• **Your assignment**
Please show each line of the listing where "documentclass" is present.

Start of Entries shown

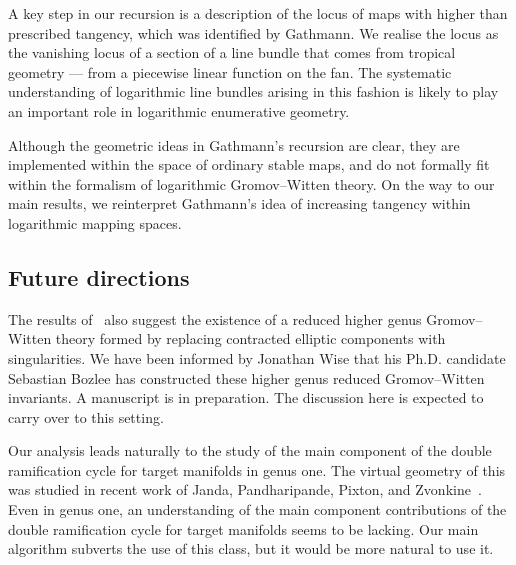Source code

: \documentclass[11pt]{amsart}
\theoremstyle{definition}
\theoremstyle{definition}
\begin{document}
A key step in our recursion is a description of the locus of maps with higher than prescribed tangency, which was identified by Gathmann. We realise the locus as the vanishing locus of a section of a line bundle that comes from tropical geometry — from a piecewise linear function on the fan. The systematic understanding of logarithmic line bundles arising in this fashion is likely to play an important role in logarithmic enumerative geometry. 

Although the geometric ideas in Gathmann's recursion are clear, they are implemented within the space of ordinary stable maps, and do not formally fit within the formalism of logarithmic Gromov--Witten theory. On the way to our main results, we reinterpret Gathmann's idea of increasing tangency within logarithmic mapping spaces. %


\subsection{Future directions} The results of~\cite{RSPW} also suggest the existence of a reduced higher genus Gromov--Witten theory formed by replacing contracted elliptic components with singularities. We have been informed by Jonathan Wise that his Ph.D. candidate Sebastian Bozlee has constructed these higher genus reduced Gromov--Witten invariants. A manuscript is in preparation. The discussion here is expected to carry over to this setting. 

Our analysis leads naturally to the study of the main component of the double ramification cycle for target manifolds in genus one. The virtual geometry of this was studied in recent work of Janda, Pandharipande, Pixton, and Zvonkine~\cite{DRCBundle}. Even in genus one, an understanding of the main component contributions of the double ramification cycle for target manifolds seems to be lacking. Our main algorithm subverts the use of this class, but it would be more natural to use it. 
\end{document}
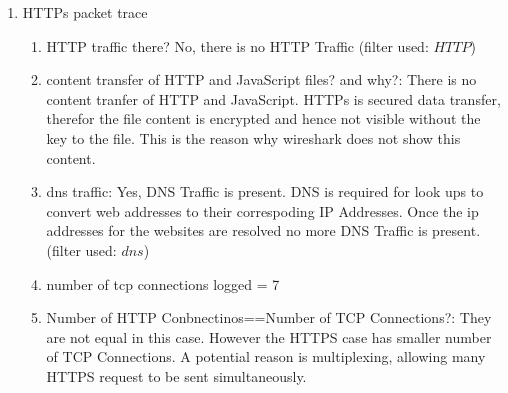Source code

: \documentclass[12pt]{article}
\begin{document}
\begin{enumerate}
\begin{enumerate}
\begin{figure}[h!]
        \end{figure}
    \end{enumerate}
    \item HTTPs packet trace
    \begin{enumerate}
        \item HTTP traffic there? No, there is no HTTP Traffic (filter used: $HTTP$)
        \item content transfer of HTTP and JavaScript files? and why?: There is no content tranfer of HTTP and JavaScript. HTTPs is secured data transfer, therefor the file content is encrypted and hence not visible without the key to the file. This is the reason why wireshark does not show this content.
        \item dns traffic: Yes, DNS Traffic is present. DNS is required for look ups to convert web addresses to their correspoding IP Addresses. Once the ip addresses for the websites are resolved no more DNS Traffic is present. (filter used: $dns$)
        \item number of tcp connections logged = 7
        \item Number of HTTP Conbnectinos==Number of TCP Connections?: They are not equal in this case. However the HTTPS case has smaller number of TCP Connections. A potential reason is multiplexing, allowing many HTTPS request to be sent simultaneously.
    \end{enumerate}
\end{enumerate}
\end{document}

End of Entries shown

• **Result for this task**
: \documentclass[11pt]{amsart}
: \documentclass[12pt]{article}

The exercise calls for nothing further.